For today’s Humanosphere podcast, we’re talking with Chris Murray, director of the University of Washington’s Institute for Health Metrics and Evaluation.
An institute of health metrics may sound to some like a dry and tedious sort of academic institution, or line of work – health statistics.
But, as Tom Paulson makes clear in this podcast, Murray and his gang of number-crunchers are actually revolutionaries. Humanosphere regularly publishes their findings and analyses as an ongoing series we dub global health visualizations (because their data is often best appreciated graphically).
Back in the 1990s, Murray and his colleague Alan Lopez recognized that international efforts to fight disease were focused mostly on what killed people.
That sounds sensible enough, until you realize that this focus neglects many diseases and disorders that do more harm to more people without killing them, immediately anyway.

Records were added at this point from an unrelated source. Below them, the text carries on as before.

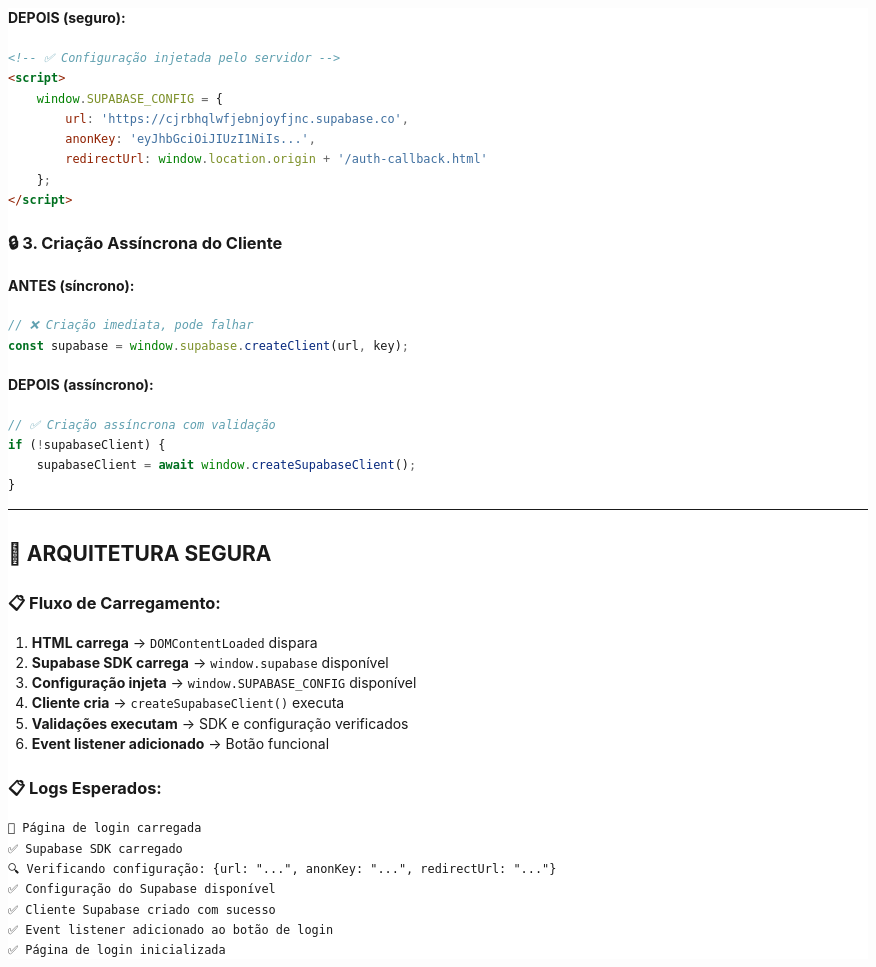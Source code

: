 #### **DEPOIS (seguro):**
```html
<!-- ✅ Configuração injetada pelo servidor -->
<script>
    window.SUPABASE_CONFIG = {
        url: 'https://cjrbhqlwfjebnjoyfjnc.supabase.co',
        anonKey: 'eyJhbGciOiJIUzI1NiIs...',
        redirectUrl: window.location.origin + '/auth-callback.html'
    };
</script>
```

### **🔒 3. Criação Assíncrona do Cliente**

#### **ANTES (síncrono):**
```javascript
// ❌ Criação imediata, pode falhar
const supabase = window.supabase.createClient(url, key);
```

#### **DEPOIS (assíncrono):**
```javascript
// ✅ Criação assíncrona com validação
if (!supabaseClient) {
    supabaseClient = await window.createSupabaseClient();
}
```

---

## 🎯 **ARQUITETURA SEGURA**

### **📋 Fluxo de Carregamento:**

1. **HTML carrega** → `DOMContentLoaded` dispara
2. **Supabase SDK carrega** → `window.supabase` disponível
3. **Configuração injeta** → `window.SUPABASE_CONFIG` disponível
4. **Cliente cria** → `createSupabaseClient()` executa
5. **Validações executam** → SDK e configuração verificados
6. **Event listener adicionado** → Botão funcional

### **📋 Logs Esperados:**

```
🚀 Página de login carregada
✅ Supabase SDK carregado
🔍 Verificando configuração: {url: "...", anonKey: "...", redirectUrl: "..."}
✅ Configuração do Supabase disponível
✅ Cliente Supabase criado com sucesso
✅ Event listener adicionado ao botão de login
✅ Página de login inicializada
```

We talk with Murray about what led them to that Eureka moment, why better numbers are not always welcome (and can sometimes be downright explosive) and how this desire for a more accurate assessment of health on the planet led them to do a massive ongoing initiative known today as the Global Burden of Disease. A new book on this story is due out soon, called Epic Measures, which documents the endeavor and explains why the Global Burden of Disease study is so transformative and revolutionary – even if it is just data and numbers.
As usual, Tom and I discuss some of the top news items in the Humanosphere including the challenge to the aid and development community posed by the cyclone that has devastated the Pacific island(s) nation of Vanuatu, the long-term child health implications of the Ebola crisis in West Africa and the terrorist attack in Tunisia.